Thursday, February 12, 2009
Willets Point Group: Use City Money Elsewhere
A group of Willets Point business and land owners is arguing that $400 million the city has set aside to redevelop the gritty industrial area near Shea Stadium could be put towards better use, given the current economic crisis.
During his most recent budget announcement, Mayor Michael Bloomberg announced that the city must take severe measures, including drastically cutting vital services, in order to balance the city’s finances. According to the group Willets Point United Against Eminent Domain Abuse, the $400 million set
aside by the city to acquire private property should be put towards better use to soften the blow of impending budget cuts.

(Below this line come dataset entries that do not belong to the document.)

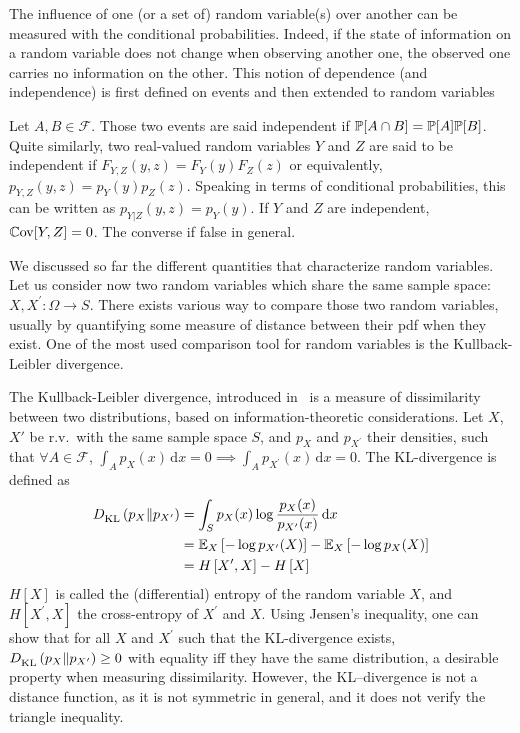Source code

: \documentclass[../../Main_ManuscritThese.tex]{subfiles}
\begin{document}
The influence of one (or a set of) random variable(s) over another can
be measured with the conditional probabilities. Indeed, if the state
of information on a random variable does not change when observing
another one, the observed one carries no information on the
other. This notion of dependence (and independence) is first defined
on events and then extended to random variables
\begin{definition}[Independence]
  Let $A,B\in \mathcal{F}$. Those two events are said independent if
  $\mathbb{P}[A \cap B] = \mathbb{P}[A]\mathbb{P}[B]$.  Quite similarly, two
  real-valued random variables $Y$ and $Z$ are said to be independent
  if $F_{Y,Z}(y,z) = F_Y(y) F_Z(z)$ or equivalently,
  $p_{Y,Z}(y,z) = p_Y(y) p_Z(z)$.  Speaking in terms of conditional
  probabilities, this can be written as $p_{Y|Z}(y,z) = p_{Y}(y)$.  If
  $Y$ and $Z$ are independent, $\mathbb{C}\mathrm{ov}[Y, Z] = 0$. The converse if false
  in general.
\end{definition}

We discussed so far the different quantities that characterize random
variables. Let us consider now two random variables which share the
same sample space: $X, X^{\prime}: \Omega \rightarrow S$. There exists
various way to compare those two random variables, usually by
quantifying some measure of distance between their pdf when they
exist. One of the most used comparison tool for random variables is
the Kullback-Leibler divergence.

\begin{definition}
   \label{def:KL_entropy}
   The Kullback-Leibler divergence, introduced
   in~\cite{kullback_information_1951} is a measure of dissimilarity
   between two distributions, based on information-theoretic
   considerations.  Let $X$, $X'$ be r.v.\ with the same sample space
   $S$, and $p_X$ and $p_{X^{\prime}}$ their densities, such that
   $\forall A\in\mathcal{F}$,
   $\int_A p_X(x)\,\mathrm{d}x = 0 \implies \int_A
   p_{X^{\prime}}(x)\,\mathrm{d}x =0$. The KL-divergence is defined as
  \begin{align}
    D^{\mathrm{}}_{\mathrm{KL}}\left(p_X \| p_{X^\prime}\right) &= \int_{S} p_X(x) \log \frac{p_X(x)}{p_{X^\prime}(x)} \,\mathrm{d}x \\ &= \mathbb{E}_X\left[-\log p_{X^\prime}(X)\right] - \mathbb{E}_X\left[-\log p_X(X)\right] \\
                                                                                                &= H\left[X^{\prime}, X\right] - H\left[X\right]
  \end{align}
  $H[X]$ is called the (differential) entropy of the random variable
  $X$, and $H[X^{\prime}, X]$ the cross-entropy of $X^{\prime}$ and
  $X$.  Using Jensen's inequality, one can show that for all $X$ and
  $X^{\prime}$ such that the KL-divergence exists,
  $D^{\mathrm{}}_{\mathrm{KL}}\left(p_X \| p_{X^{\prime}}\right)\geq 0$ with equality iff they have the
  same distribution, a desirable property when measuring
  dissimilarity. However, the KL--divergence is not a distance
  function, as it is not symmetric in general, and it does not verify
  the triangle inequality.
\end{definition}
\end{document}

A partial list of proposed cuts includes $48.9 million from police, $20.1 million from libraries, $17 million from the fire department, $5.3 million from senior centers, $91.2 million from education, $3.3 million from ambulance services, $5.6 million from parks and $3.4 million from jails, according to the group’s first press release, issued last Thursday.
“The taxpayer money set aside for property acquisition at Willets Point could easily be redirected towards these agencies to prevent these cuts,” said Jerry Antonacci, president of the coalition of business and land owners. “There would also be enough left over to install a sanitary sewer system to fix the roads at the Iron Triangle and allow the property owners to stay, expand their businesses and let the area redevelop naturally.”

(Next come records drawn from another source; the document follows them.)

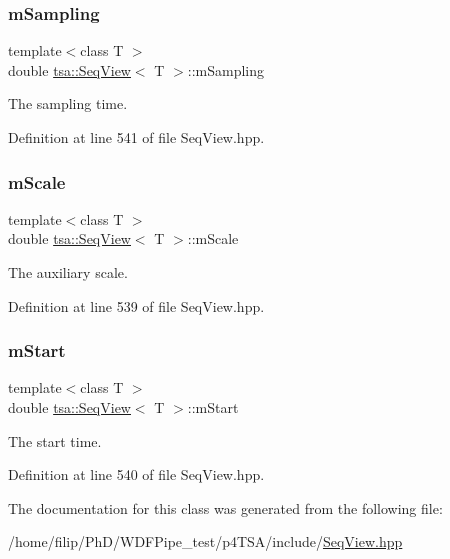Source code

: \subsubsection{\texorpdfstring{m\+Sampling}{mSampling}}
{\footnotesize\ttfamily template$<$class T $>$ \\
double \hyperlink{classtsa_1_1_seq_view}{tsa\+::\+Seq\+View}$<$ T $>$\+::m\+Sampling\hspace{0.3cm}{\ttfamily [protected]}}



The sampling time. 



Definition at line 541 of file Seq\+View.\+hpp.

\mbox{\label{classtsa_1_1_seq_view_ac581e81bc585bf0b3587b728c51b5cd5}} 
\subsubsection{\texorpdfstring{m\+Scale}{mScale}}
{\footnotesize\ttfamily template$<$class T $>$ \\
double \hyperlink{classtsa_1_1_seq_view}{tsa\+::\+Seq\+View}$<$ T $>$\+::m\+Scale\hspace{0.3cm}{\ttfamily [protected]}}



The auxiliary scale. 



Definition at line 539 of file Seq\+View.\+hpp.

\mbox{\label{classtsa_1_1_seq_view_a08dbe816c3c5acbf43fbce7205a9dccb}} 
\subsubsection{\texorpdfstring{m\+Start}{mStart}}
{\footnotesize\ttfamily template$<$class T $>$ \\
double \hyperlink{classtsa_1_1_seq_view}{tsa\+::\+Seq\+View}$<$ T $>$\+::m\+Start\hspace{0.3cm}{\ttfamily [protected]}}



The start time. 



Definition at line 540 of file Seq\+View.\+hpp.



The documentation for this class was generated from the following file\+:\begin{DoxyCompactItemize}
\item 
/home/filip/\+Ph\+D/\+W\+D\+F\+Pipe\+\_\+test/p4\+T\+S\+A/include/\hyperlink{_seq_view_8hpp}{Seq\+View.\+hpp}\end{DoxyCompactItemize}
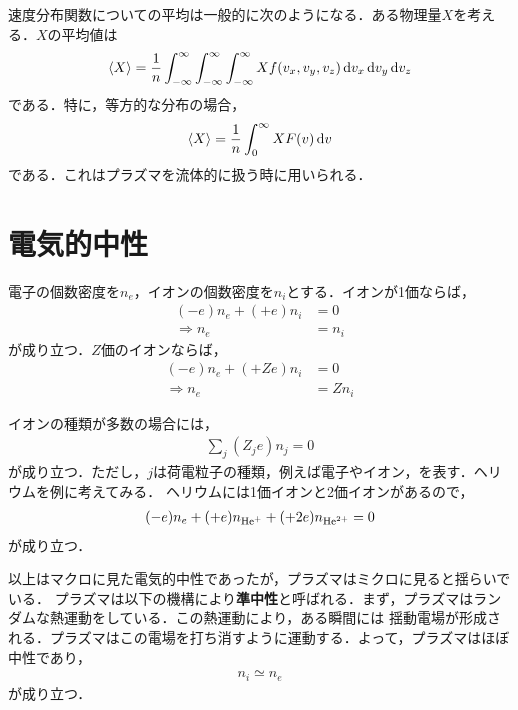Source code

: \documentclass{report}
\begin{document}
速度分布関数についての平均は一般的に次のようになる．ある物理量$X$を考える．$X$の平均値は
\begin{align}
  \ev{X} = \frac{1}{n}\int_{-\infty}^{\infty} \int_{-\infty}^{\infty} \int_{-\infty}^{\infty} Xf(v_x,v_y,v_z) \dd{v_x}\dd{v_y}\dd{v_z}
\end{align}
である．特に，等方的な分布の場合，
\begin{align}
  \ev{X} = \frac{1}{n} \int_{0}^{\infty} XF(v) \dd{v}
\end{align}
である．これはプラズマを流体的に扱う時に用いられる．

\section{電気的中性}
電子の個数密度を$n_e$，イオンの個数密度を$n_i$とする．イオンが1価ならば，
\begin{align}
  (-e)n_e + (+e)n_i &= 0\\
  \Rightarrow n_e &= n_i
\end{align}
が成り立つ．$Z$価のイオンならば，
\begin{align}
  (-e)n_e + (+Ze)n_i &= 0\\
  \Rightarrow n_e &= Zn_i
\end{align}

イオンの種類が多数の場合には，
\begin{align}
  \sum_{j} (Z_j e)n_j = 0
\end{align}
が成り立つ．ただし，$j$は荷電粒子の種類，例えば電子やイオン，を表す．ヘリウムを例に考えてみる．
ヘリウムには1価イオンと2価イオンがあるので，
\begin{align}
  (-e)n_e + (+e)n_{\mathrm{He}^{+}} + (+2e)n_{\mathrm{He}^{2+}} = 0
\end{align}
が成り立つ．

以上はマクロに見た電気的中性であったが，プラズマはミクロに見ると揺らいでいる．
プラズマは以下の機構により\textbf{準中性}と呼ばれる．まず，プラズマはランダムな熱運動をしている．この熱運動により，ある瞬間には
揺動電場が形成される．プラズマはこの電場を打ち消すように運動する．よって，プラズマはほぼ中性であり，
\begin{align}
  n_i \simeq n_e
\end{align}
が成り立つ．
\end{document}
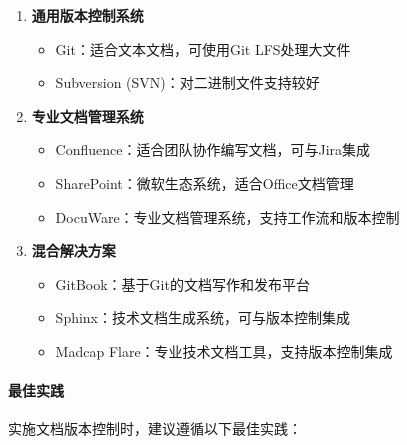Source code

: \begin{enumerate}
\def\labelenumi{\arabic{enumi}.}
\tightlist
\item
  \textbf{通用版本控制系统}

  \begin{itemize}
  \tightlist
  \item
    Git：适合文本文档，可使用Git LFS处理大文件
  \item
    Subversion (SVN)：对二进制文件支持较好
  \end{itemize}
\item
  \textbf{专业文档管理系统}

  \begin{itemize}
  \tightlist
  \item
    Confluence：适合团队协作编写文档，可与Jira集成
  \item
    SharePoint：微软生态系统，适合Office文档管理
  \item
    DocuWare：专业文档管理系统，支持工作流和版本控制
  \end{itemize}
\item
  \textbf{混合解决方案}

  \begin{itemize}
  \tightlist
  \item
    GitBook：基于Git的文档写作和发布平台
  \item
    Sphinx：技术文档生成系统，可与版本控制集成
  \item
    Madcap Flare：专业技术文档工具，支持版本控制集成
  \end{itemize}
\end{enumerate}

\paragraph{最佳实践}\label{ux6700ux4f73ux5b9eux8df5}

实施文档版本控制时，建议遵循以下最佳实践：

Last November, the City Council approved a plan that would remove existing businesses from Willets Point and allow a private developer to build a convention center, hotels, retail and housing on the 64-acre site near the new stadium being built for the Mets. The city has said that, if necessary, it will use eminent domain to take possession of the private properties and then turn the land over to a yet-to-be-chosen developer.
Willets Point United Against Eminent Domain Abuse represents more than two dozen property owners who are fighting the city’s plan to acquire their property. Antonacci, owner of Crown Container, had reportedly struck a deal last year to sell his 23,000-square-foot property to the city. Under the agreement, the waste transfer company started by his father in 1959 would have moved from 34th Avenue in Willets point to a property in Maspeth. However, the deal was never formerly announced by the city and eventually fell apart last September.
“Why is there $400 million set aside to force business and property owners off their land while jobs for police, fire and teachers are being eliminated?” asked Jake Bono, owner of Bono Sawdust Supply Co. and a group spokesman. “Why in an economic downturn is the city spending money not only to destroy businesses and jobs, but to destroy the American dream of owning property? Government-abetted private land grabs were not what our founding fathers envisioned when they wrote the Constitution.”